_What to do_. The whole listing is to be printed again exactly.

━━━ Record excerpts ━━━

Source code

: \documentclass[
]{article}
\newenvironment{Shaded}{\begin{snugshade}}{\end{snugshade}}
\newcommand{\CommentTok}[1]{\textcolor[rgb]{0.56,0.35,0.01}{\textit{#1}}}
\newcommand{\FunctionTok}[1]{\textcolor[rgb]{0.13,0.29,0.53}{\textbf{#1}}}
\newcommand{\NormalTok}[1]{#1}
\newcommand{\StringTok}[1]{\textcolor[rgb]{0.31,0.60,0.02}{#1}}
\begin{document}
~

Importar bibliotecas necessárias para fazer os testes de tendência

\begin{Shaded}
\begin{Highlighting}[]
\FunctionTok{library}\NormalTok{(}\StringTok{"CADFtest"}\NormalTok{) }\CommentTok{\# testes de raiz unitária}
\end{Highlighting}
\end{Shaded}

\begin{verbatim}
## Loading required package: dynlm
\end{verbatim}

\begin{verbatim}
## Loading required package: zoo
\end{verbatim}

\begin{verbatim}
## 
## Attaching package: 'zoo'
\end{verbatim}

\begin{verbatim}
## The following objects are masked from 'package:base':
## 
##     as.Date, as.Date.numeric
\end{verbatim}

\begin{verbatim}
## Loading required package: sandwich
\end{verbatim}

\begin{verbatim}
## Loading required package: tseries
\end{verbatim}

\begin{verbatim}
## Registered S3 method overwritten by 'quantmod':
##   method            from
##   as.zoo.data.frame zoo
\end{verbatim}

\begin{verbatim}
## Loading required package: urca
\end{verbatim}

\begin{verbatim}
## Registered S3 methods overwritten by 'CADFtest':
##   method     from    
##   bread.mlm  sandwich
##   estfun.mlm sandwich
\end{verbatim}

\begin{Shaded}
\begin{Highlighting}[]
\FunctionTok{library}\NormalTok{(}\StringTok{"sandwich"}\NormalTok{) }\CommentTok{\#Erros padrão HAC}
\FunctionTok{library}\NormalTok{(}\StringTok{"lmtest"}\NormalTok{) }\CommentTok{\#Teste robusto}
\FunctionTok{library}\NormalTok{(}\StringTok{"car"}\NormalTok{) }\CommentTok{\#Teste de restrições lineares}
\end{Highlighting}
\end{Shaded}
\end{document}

━━━

_Exercise output_.
Source code

: \documentclass[
]{article}
\newenvironment{Shaded}{\begin{snugshade}}{\end{snugshade}}
\newcommand{\CommentTok}[1]{\textcolor[rgb]{0.56,0.35,0.01}{\textit{#1}}}
\newcommand{\FunctionTok}[1]{\textcolor[rgb]{0.13,0.29,0.53}{\textbf{#1}}}
\newcommand{\NormalTok}[1]{#1}
\newcommand{\StringTok}[1]{\textcolor[rgb]{0.31,0.60,0.02}{#1}}
\begin{document}
~

Importar bibliotecas necessárias para fazer os testes de tendência

\begin{Shaded}
\begin{Highlighting}[]
\FunctionTok{library}\NormalTok{(}\StringTok{"CADFtest"}\NormalTok{) }\CommentTok{\# testes de raiz unitária}
\end{Highlighting}
\end{Shaded}

\begin{verbatim}
## Loading required package: dynlm
\end{verbatim}

\begin{verbatim}
## Loading required package: zoo
\end{verbatim}

\begin{verbatim}
## 
## Attaching package: 'zoo'
\end{verbatim}

\begin{verbatim}
## The following objects are masked from 'package:base':
## 
##     as.Date, as.Date.numeric
\end{verbatim}

\begin{verbatim}
## Loading required package: sandwich
\end{verbatim}

\begin{verbatim}
## Loading required package: tseries
\end{verbatim}

\begin{verbatim}
## Registered S3 method overwritten by 'quantmod':
##   method            from
##   as.zoo.data.frame zoo
\end{verbatim}

\begin{verbatim}
## Loading required package: urca
\end{verbatim}

\begin{verbatim}
## Registered S3 methods overwritten by 'CADFtest':
##   method     from    
##   bread.mlm  sandwich
##   estfun.mlm sandwich
\end{verbatim}

\begin{Shaded}
\begin{Highlighting}[]
\FunctionTok{library}\NormalTok{(}\StringTok{"sandwich"}\NormalTok{) }\CommentTok{\#Erros padrão HAC}
\FunctionTok{library}\NormalTok{(}\StringTok{"lmtest"}\NormalTok{) }\CommentTok{\#Teste robusto}
\FunctionTok{library}\NormalTok{(}\StringTok{"car"}\NormalTok{) }\CommentTok{\#Teste de restrições lineares}
\end{Highlighting}
\end{Shaded}
\end{document}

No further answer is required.